Ma méthodologie est simple : elle consiste précisément à prendre le contre-pied des erreurs précédentes : contextualiser l’œuvre, ne la juger que dans son ensemble, et ne rien supposer de l’investissement de l’auteur dans ses personnages – sauf si une démonstration le permet. Cela revient à lire Sade philosophiquement et juridiquement, non plus seulement en juge littéraire comme l’exigeait déjà Manz’ie il y a trente-cinq ans : « Il ne faut pas aborder Sade en juge littéraire seulement ; on y perdrait le principal d’un homme qui, plutôt que de servir les lettres, s’est servi d’elles pour demeurer en vie ». Cette méthodologie saine et rigoureuse permet des fondations solides : elle est la condition du reste, c’est-à-dire du raisonnement.
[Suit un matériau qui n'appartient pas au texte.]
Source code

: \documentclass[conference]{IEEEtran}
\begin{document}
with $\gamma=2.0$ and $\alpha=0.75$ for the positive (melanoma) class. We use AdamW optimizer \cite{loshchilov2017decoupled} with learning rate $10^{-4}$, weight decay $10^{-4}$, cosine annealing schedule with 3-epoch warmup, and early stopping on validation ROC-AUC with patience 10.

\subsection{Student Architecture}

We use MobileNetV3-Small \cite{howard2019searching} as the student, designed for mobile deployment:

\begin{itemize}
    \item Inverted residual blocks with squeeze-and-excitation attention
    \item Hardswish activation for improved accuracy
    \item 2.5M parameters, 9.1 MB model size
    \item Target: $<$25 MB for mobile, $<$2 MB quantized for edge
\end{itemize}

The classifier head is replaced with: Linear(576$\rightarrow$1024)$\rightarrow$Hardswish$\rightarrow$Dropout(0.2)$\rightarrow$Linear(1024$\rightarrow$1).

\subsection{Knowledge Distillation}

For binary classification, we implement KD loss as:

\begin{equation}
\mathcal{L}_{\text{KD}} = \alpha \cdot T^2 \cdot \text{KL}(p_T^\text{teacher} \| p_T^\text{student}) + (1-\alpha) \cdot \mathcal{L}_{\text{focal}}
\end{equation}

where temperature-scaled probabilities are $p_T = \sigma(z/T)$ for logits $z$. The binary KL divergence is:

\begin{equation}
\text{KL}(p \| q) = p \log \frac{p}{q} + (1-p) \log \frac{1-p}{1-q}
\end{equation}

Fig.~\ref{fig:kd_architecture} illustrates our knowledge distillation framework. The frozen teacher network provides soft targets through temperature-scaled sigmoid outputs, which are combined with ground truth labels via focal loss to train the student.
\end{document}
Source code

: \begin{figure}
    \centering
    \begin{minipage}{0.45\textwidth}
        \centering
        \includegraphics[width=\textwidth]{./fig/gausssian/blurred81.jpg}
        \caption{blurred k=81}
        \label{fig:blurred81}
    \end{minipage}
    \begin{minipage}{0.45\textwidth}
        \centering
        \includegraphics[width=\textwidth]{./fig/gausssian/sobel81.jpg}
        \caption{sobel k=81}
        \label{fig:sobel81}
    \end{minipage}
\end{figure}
Deuxièmement, donc, ma démarche est également un raisonnement : celui qui m’a conduit naturellement à la thèse du moralisme de Sade. Ce raisonnement est dialectique et comporte trois parties. La première, intitulée L’ordre établi, met à exécution la première recommandation méthodologique : elle expose le contexte sadien à travers une grille de lecture particulière, celle de la pénalité. Sade passe 28 ans de sa vie en prison, et c’est là qu’il écrit cette œuvre clandestine qui fait si peur. Afin de la comprendre, il faut donc connaître les raisons de son incarcération et l’environnement pénal de l’époque. Cette première partie se divise en deux chapitres : l’un, juridique, sur l’histoire du droit pénal français de 1740 à 1814 ; l’autre, biographique, sur les délits et les peines dans la vie de Sade.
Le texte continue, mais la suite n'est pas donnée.